Efflux pumps: These are proteins located in the cytoplasmic membrane that pump out antibiotics so that they fail to achieve a critical concentration within the bacterial cell. They are multidrug transporters and pump out macrolides, tetracyclines and fluoroquinolones.
Modification of drug target: Mutations in the bacterial genes change the target site of antibiotics making them ineffective. Examples are alterations in 30S and 50S ribosomes cause resistance to drugs like aminoglycosides, tetracyclines, chloramphenicol, streptogramins, macrolides etc. Changes in penicillin binding proteins causes reduced affinity of PBP to beta lactam antibiotics like E.faecium to ampicillin and S.pneumoniae to penicillin. Similarly, in S.aureus, mecA gene codes for altered PBP called PBP2a that confers resistance to beta lactams.
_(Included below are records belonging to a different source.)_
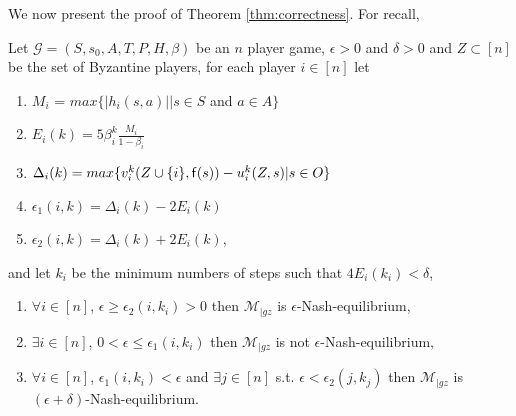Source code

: We now present the proof of Theorem \ref{thm:correctness}. For recall,
\begin{theorem}%
	Let $\mathcal{G}=(S, s_0, A, T, P, H, \beta)$ be an $n$ player game, $ \epsilon > 0$ and $\delta > 0$ and $Z \subset [n]$ be the set of Byzantine players, for each player $i \in [n]$ let 
	\begin{enumerate}
		\item $M_i$ = $max \{|h_i(s,a)| | s \in S$ and $a \in A\}$
		\item $E_i(k) = 5\beta_i^{k} \frac{M_i}{1-\beta_i}$
		\item $\Delta_i(k)=max\{v_i^{k}(Z \cup \{i\},{\sf f}(s))- u_i^{k}(Z,s)|s\in O \}$
		\item $\epsilon_1(i,k) = \Delta_i(k) - 2E_i(k)$
		\item $\epsilon_2(i,k) = \Delta_i(k) + 2E_i(k)$,
	\end{enumerate}
	and let $k_i$ be the minimum numbers of steps such that $4E_i(k_i) < \delta$,
	\begin{enumerate}
		\item {} $\forall i \in [n]$, $\epsilon \ge \epsilon_2(i,k_i) > 0$ then $\mathcal{M}_{|gz}$ is $\epsilon$-Nash-equilibrium,
		\item {} $\exists i \in [n]$, $0 < \epsilon \le \epsilon_1(i,k_i)$ then $\mathcal{M}_{|gz}$ is not $\epsilon$-Nash-equilibrium,
		\item {} $\forall i \in [n]$, $\epsilon_1(i,k_i) < \epsilon$ and $\exists j \in [n]$ s.t. $\epsilon < \epsilon_2(j,k_j)$ then $\mathcal{M}_{|gz}$ is $(\epsilon + \delta)$-Nash-equilibrium.
	\end{enumerate}
\end{theorem}

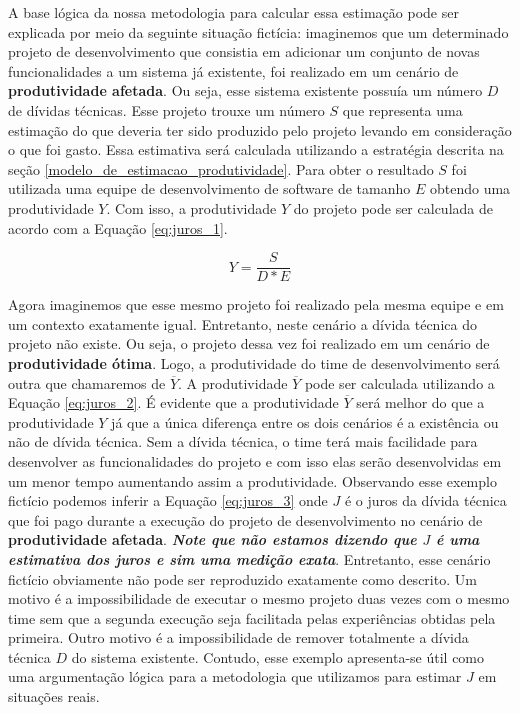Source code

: A base lógica da nossa metodologia para calcular essa estimação pode ser explicada por meio da seguinte situação fictícia: imaginemos que um determinado projeto de desenvolvimento que consistia em adicionar um conjunto de novas funcionalidades a um sistema já existente, foi realizado em um cenário de  \textbf{produtividade afetada}. Ou seja, esse sistema existente possuía um número  $D$ de dívidas técnicas.  Esse projeto trouxe um número $S$ que representa uma estimação do que deveria ter sido produzido pelo projeto levando em consideração o que foi gasto. Essa estimativa será calculada utilizando a estratégia descrita na seção \ref{modelo_de_estimacao_produtividade}. Para obter o resultado  $S$  foi utilizada  uma equipe de desenvolvimento de software de tamanho $E$ obtendo uma produtividade $Y$.   Com isso, a produtividade $Y$ do projeto pode ser calculada de acordo com a Equação \ref{eq:juros_1}.

\begin{equation}
\label{eq:juros_1}
Y =  \frac{S}{D*E}
\end{equation}


Agora imaginemos que esse mesmo projeto foi realizado pela mesma equipe e em um contexto exatamente igual. Entretanto, neste cenário a dívida técnica do projeto não existe. Ou seja, o projeto dessa vez foi realizado em um cenário de \textbf{produtividade ótima}. Logo, a produtividade do time de desenvolvimento será outra que chamaremos de $\overline{Y}$. A produtividade  $\overline{Y}$ pode ser calculada utilizando a Equação \ref{eq:juros_2}. É evidente que  a produtividade $\overline{Y}$ será melhor do que a produtividade  $Y$ já que a única diferença entre os dois cenários é a existência ou não de dívida técnica. Sem a dívida técnica, o time terá mais facilidade para desenvolver as funcionalidades do projeto e com isso elas serão desenvolvidas em um menor tempo aumentando assim a produtividade. Observando esse exemplo fictício podemos inferir a Equação \ref{eq:juros_3} onde $J$ é o juros da dívida técnica que foi pago durante a execução do projeto de desenvolvimento no cenário de \textbf{produtividade afetada}. \textit{\textbf{Note que não estamos dizendo que  $J$  é uma estimativa dos juros e sim uma medição exata}}. Entretanto, esse cenário fictício obviamente não pode ser reproduzido exatamente como descrito. Um motivo é a impossibilidade de executar o mesmo projeto duas vezes com o mesmo time sem que a segunda execução seja facilitada pelas experiências obtidas pela primeira. Outro motivo é a impossibilidade de remover totalmente a dívida técnica $D$ do sistema existente. Contudo, esse exemplo apresenta-se útil como uma argumentação lógica para a metodologia que utilizamos para estimar $J$ em situações reais.

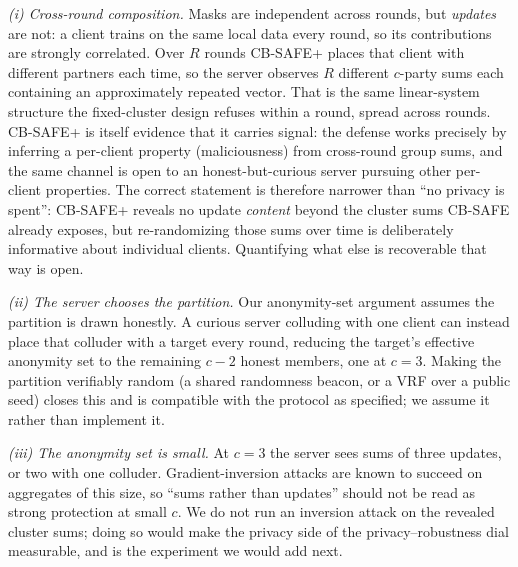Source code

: \documentclass[lettersize,journal]{IEEEtran}
\begin{document}
\emph{(i) Cross-round composition.} Masks are independent across rounds, but
\emph{updates} are not: a client trains on the same local data every round, so its
contributions are strongly correlated. Over $R$ rounds CB-SAFE+ places that client
with different partners each time, so the server observes $R$ different $c$-party sums
each containing an approximately repeated vector. That is the same linear-system
structure the fixed-cluster design refuses within a round, spread across rounds.
CB-SAFE+ is itself evidence that it carries signal: the defense works precisely by
inferring a per-client property (maliciousness) from cross-round group sums, and the
same channel is open to an honest-but-curious server pursuing other per-client
properties. The correct statement is therefore narrower than ``no privacy is spent'':
CB-SAFE+ reveals no update \emph{content} beyond the cluster sums CB-SAFE already
exposes, but re-randomizing those sums over time is deliberately informative about
individual clients. Quantifying what else is recoverable that way is open.

\emph{(ii) The server chooses the partition.} Our anonymity-set argument assumes the
partition is drawn honestly. A curious server colluding with one client can instead
place that colluder with a target every round, reducing the target's effective
anonymity set to the remaining $c-2$ honest members, one at $c{=}3$. Making the
partition verifiably random (a shared randomness beacon, or a VRF over a public seed)
closes this and is compatible with the protocol as specified; we assume it rather
than implement it.

\emph{(iii) The anonymity set is small.} At $c{=}3$ the server sees sums of three
updates, or two with one colluder. Gradient-inversion attacks \cite{zhu2019} are known
to succeed on aggregates of this size, so ``sums rather than updates'' should not be
read as strong protection at small $c$. We do not run an inversion attack on the
revealed cluster sums; doing so would make the privacy side of the
privacy--robustness dial measurable, and is the experiment we would add next.
\end{document}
Mutations in DNA gyrase and topoisomerase IV lead to fluoroquinolone resistance. Alteration of D-alanyl-D-alanine to D-alanyl-D-lactate confers resistance to vancomycin and teicoplanin in enterococci, which is coded by van A gene.
Inactivation of antibiotic: Bacterial enzymes that inactivate antibiotics include beta lactamases (inactivate all beta lactams like penicillins, cephalosporins, monobactams and carbapenems); aminoglycoside modifying enzymes inactivate aminoglycosides while chloramphenicol acetyl transferases inactivate chloramphenicol.